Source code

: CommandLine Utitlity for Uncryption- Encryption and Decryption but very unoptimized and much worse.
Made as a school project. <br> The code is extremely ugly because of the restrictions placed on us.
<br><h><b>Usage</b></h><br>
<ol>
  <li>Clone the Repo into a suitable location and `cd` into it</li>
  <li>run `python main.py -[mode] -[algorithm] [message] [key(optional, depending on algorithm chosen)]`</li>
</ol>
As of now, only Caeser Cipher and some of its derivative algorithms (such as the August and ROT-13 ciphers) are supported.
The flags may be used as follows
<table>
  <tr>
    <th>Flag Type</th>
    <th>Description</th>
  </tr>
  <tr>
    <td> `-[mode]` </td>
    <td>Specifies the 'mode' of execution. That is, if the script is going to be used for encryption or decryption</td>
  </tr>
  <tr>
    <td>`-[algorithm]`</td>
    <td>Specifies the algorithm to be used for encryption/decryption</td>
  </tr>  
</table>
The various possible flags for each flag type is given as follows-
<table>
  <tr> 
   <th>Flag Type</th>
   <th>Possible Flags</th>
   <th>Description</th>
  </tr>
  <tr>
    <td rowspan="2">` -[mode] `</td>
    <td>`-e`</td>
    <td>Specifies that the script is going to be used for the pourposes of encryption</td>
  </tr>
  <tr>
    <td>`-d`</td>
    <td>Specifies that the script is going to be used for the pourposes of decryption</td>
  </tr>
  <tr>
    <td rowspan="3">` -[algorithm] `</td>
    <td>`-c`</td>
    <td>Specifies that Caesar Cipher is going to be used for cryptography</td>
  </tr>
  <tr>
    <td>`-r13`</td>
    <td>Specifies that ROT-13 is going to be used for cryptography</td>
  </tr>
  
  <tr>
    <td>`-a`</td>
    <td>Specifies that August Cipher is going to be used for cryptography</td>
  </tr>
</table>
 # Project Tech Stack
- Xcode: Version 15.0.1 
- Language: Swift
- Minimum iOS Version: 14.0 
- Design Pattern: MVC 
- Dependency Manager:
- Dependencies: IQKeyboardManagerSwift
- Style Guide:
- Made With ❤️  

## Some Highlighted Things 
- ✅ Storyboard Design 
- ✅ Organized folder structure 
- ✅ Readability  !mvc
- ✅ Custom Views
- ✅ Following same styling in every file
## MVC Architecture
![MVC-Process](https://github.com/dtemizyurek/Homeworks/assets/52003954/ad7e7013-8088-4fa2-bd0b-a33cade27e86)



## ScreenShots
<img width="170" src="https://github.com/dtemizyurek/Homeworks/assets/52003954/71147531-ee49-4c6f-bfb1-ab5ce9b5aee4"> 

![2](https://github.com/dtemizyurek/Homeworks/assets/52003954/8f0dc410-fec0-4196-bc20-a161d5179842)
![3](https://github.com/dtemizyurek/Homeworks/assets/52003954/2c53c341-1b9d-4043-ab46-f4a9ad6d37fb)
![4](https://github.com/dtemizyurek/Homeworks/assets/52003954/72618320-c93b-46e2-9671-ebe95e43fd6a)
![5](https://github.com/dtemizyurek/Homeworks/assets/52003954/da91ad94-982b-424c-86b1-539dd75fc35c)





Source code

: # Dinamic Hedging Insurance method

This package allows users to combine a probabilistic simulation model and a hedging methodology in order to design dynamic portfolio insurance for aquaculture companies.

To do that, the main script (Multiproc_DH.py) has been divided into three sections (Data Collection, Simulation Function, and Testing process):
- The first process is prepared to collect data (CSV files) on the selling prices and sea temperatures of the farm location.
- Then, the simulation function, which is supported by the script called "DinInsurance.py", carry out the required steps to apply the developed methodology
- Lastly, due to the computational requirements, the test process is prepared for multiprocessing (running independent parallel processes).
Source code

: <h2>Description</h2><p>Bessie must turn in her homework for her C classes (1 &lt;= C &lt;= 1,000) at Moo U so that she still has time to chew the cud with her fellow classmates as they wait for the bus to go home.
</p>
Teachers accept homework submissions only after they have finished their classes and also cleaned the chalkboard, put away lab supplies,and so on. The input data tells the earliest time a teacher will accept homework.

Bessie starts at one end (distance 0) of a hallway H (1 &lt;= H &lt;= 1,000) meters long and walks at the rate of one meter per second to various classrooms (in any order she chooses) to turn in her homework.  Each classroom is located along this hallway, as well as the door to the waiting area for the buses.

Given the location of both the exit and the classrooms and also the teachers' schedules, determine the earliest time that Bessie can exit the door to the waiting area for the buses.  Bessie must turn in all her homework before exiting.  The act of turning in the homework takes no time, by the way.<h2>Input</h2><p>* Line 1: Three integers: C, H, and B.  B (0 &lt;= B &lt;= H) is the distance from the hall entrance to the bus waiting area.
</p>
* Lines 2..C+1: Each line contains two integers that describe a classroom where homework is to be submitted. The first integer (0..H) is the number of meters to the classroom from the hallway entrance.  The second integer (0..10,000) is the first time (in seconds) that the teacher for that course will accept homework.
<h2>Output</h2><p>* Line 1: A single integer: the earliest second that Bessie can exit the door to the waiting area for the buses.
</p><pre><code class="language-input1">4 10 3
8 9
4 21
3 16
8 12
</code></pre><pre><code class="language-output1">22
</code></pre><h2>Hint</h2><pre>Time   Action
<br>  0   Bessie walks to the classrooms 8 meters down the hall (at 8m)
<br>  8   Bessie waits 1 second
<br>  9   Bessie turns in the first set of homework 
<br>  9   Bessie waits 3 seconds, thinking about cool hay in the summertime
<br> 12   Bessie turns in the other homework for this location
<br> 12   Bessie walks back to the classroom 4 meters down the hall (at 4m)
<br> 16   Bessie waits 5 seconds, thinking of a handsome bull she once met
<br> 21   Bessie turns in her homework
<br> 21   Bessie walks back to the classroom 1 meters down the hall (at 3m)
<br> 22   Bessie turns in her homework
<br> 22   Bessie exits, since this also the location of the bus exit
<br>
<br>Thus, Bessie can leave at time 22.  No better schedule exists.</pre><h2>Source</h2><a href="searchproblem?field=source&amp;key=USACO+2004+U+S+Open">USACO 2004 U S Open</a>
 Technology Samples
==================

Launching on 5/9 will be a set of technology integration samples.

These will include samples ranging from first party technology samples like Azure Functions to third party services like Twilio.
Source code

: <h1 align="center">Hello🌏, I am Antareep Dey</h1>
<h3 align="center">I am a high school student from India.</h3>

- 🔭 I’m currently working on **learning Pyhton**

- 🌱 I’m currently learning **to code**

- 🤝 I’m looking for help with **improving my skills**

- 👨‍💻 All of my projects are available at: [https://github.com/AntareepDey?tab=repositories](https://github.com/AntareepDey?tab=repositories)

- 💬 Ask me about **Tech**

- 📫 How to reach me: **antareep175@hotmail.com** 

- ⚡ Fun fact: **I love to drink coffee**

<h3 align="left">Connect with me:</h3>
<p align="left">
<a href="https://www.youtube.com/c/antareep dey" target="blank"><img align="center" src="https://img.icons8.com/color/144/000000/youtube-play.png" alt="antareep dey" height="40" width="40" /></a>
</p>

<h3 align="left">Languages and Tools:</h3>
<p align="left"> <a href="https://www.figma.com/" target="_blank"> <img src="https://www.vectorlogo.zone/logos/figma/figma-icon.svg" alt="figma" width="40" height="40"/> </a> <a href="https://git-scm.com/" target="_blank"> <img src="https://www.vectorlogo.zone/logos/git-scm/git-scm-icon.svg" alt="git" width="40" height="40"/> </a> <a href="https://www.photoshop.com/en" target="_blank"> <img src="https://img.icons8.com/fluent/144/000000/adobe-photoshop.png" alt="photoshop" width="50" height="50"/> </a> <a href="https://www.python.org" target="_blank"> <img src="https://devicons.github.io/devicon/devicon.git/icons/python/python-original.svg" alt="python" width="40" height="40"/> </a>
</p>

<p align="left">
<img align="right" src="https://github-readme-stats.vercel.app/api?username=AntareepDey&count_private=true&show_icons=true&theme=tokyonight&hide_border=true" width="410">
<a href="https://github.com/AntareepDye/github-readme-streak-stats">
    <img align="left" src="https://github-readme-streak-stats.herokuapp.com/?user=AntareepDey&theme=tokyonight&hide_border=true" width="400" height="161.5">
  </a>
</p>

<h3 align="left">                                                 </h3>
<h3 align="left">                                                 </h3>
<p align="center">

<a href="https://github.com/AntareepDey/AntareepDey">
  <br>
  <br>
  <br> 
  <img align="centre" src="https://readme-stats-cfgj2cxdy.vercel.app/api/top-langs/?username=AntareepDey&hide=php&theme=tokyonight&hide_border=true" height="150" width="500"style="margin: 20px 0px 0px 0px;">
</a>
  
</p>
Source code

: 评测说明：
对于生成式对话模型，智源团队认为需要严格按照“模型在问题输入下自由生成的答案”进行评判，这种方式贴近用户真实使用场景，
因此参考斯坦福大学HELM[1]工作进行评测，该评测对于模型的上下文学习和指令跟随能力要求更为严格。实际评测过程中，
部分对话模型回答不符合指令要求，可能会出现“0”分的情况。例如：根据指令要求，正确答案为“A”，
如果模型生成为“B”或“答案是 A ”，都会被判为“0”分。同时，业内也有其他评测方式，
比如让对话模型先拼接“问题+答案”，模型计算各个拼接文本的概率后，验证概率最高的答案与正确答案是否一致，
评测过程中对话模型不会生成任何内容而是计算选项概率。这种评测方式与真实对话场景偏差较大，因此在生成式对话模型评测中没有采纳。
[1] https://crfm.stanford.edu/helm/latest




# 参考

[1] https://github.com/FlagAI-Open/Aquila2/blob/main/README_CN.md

****************************************

# Problem
Only the lines above from the line with "因此参考斯坦福大学HELM[1]工作进行" to the line with "评测过程中对话模型不会生成任", those two lines included, should be reproduced exactly.

# Answer area
因此参考斯坦福大学HELM[1]工作进行评测，该评测对于模型的上下文学习和指令跟随能力要求更为严格。实际评测过程中，
部分对话模型回答不符合指令要求，可能会出现“0”分的情况。例如：根据指令要求，正确答案为“A”，
如果模型生成为“B”或“答案是 A ”，都会被判为“0”分。同时，业内也有其他评测方式，
比如让对话模型先拼接“问题+答案”，模型计算各个拼接文本的概率后，验证概率最高的答案与正确答案是否一致，
评测过程中对话模型不会生成任何内容而是计算选项概率。这种评测方式与真实对话场景偏差较大，因此在生成式对话模型评测中没有采纳。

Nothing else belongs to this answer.